▸ Task requirements
Go through the entries below from the first line and output each one exactly, up to and including the line with "自分自身がうつになって休職し".

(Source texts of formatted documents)
-----
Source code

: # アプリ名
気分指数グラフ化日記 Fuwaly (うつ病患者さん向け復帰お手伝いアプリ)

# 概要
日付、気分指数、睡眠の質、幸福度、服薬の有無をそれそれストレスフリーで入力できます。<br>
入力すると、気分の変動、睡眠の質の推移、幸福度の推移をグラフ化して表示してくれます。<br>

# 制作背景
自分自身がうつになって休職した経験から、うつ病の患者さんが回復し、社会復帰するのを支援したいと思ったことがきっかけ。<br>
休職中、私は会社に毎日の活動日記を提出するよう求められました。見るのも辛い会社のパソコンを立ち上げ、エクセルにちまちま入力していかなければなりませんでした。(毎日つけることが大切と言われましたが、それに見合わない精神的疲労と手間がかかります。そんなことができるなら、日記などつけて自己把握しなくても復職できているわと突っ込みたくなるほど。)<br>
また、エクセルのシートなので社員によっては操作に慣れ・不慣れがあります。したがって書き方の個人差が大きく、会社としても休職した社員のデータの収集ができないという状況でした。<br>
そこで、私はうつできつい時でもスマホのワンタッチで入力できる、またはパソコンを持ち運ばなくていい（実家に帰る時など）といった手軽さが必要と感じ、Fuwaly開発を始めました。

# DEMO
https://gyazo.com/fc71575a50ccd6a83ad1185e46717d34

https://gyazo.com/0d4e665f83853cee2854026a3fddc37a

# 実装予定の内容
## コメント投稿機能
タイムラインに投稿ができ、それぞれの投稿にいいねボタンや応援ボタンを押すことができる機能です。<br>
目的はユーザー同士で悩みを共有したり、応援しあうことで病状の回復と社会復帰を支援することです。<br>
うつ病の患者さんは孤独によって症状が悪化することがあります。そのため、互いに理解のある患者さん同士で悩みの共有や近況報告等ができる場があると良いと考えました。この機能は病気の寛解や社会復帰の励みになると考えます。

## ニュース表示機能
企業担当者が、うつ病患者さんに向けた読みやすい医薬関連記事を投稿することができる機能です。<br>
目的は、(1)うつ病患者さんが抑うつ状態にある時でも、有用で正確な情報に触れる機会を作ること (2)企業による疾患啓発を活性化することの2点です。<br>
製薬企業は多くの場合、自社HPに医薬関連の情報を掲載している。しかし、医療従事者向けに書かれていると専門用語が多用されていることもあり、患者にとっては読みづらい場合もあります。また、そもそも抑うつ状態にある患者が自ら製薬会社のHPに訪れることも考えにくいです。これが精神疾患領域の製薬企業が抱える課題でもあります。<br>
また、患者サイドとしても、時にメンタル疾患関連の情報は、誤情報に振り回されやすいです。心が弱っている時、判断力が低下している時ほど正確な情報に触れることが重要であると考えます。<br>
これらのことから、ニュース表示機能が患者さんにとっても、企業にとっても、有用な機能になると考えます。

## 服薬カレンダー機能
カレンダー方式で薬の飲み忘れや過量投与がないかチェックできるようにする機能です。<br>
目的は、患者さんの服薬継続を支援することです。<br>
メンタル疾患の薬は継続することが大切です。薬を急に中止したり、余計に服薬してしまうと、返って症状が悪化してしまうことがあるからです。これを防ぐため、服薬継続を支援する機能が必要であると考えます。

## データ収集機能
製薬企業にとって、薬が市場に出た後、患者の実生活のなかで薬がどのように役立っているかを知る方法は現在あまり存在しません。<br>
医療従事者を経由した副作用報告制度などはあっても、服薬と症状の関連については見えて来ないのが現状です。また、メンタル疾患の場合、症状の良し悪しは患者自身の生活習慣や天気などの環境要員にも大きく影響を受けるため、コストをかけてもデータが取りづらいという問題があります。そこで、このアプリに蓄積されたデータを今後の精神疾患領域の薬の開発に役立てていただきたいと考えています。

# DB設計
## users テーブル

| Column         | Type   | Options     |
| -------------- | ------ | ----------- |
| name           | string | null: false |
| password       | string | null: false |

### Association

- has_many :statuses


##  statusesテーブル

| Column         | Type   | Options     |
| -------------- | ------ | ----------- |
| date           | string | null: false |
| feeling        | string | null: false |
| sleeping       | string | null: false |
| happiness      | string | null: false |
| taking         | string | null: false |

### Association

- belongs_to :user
-----
▸ Written answer
Source code

: # アプリ名
気分指数グラフ化日記 Fuwaly (うつ病患者さん向け復帰お手伝いアプリ)

# 概要
日付、気分指数、睡眠の質、幸福度、服薬の有無をそれそれストレスフリーで入力できます。<br>
入力すると、気分の変動、睡眠の質の推移、幸福度の推移をグラフ化して表示してくれます。<br>

# 制作背景
自分自身がうつになって休職した経験から、うつ病の患者さんが回復し、社会復帰するのを支援したいと思ったことがきっかけ。<br>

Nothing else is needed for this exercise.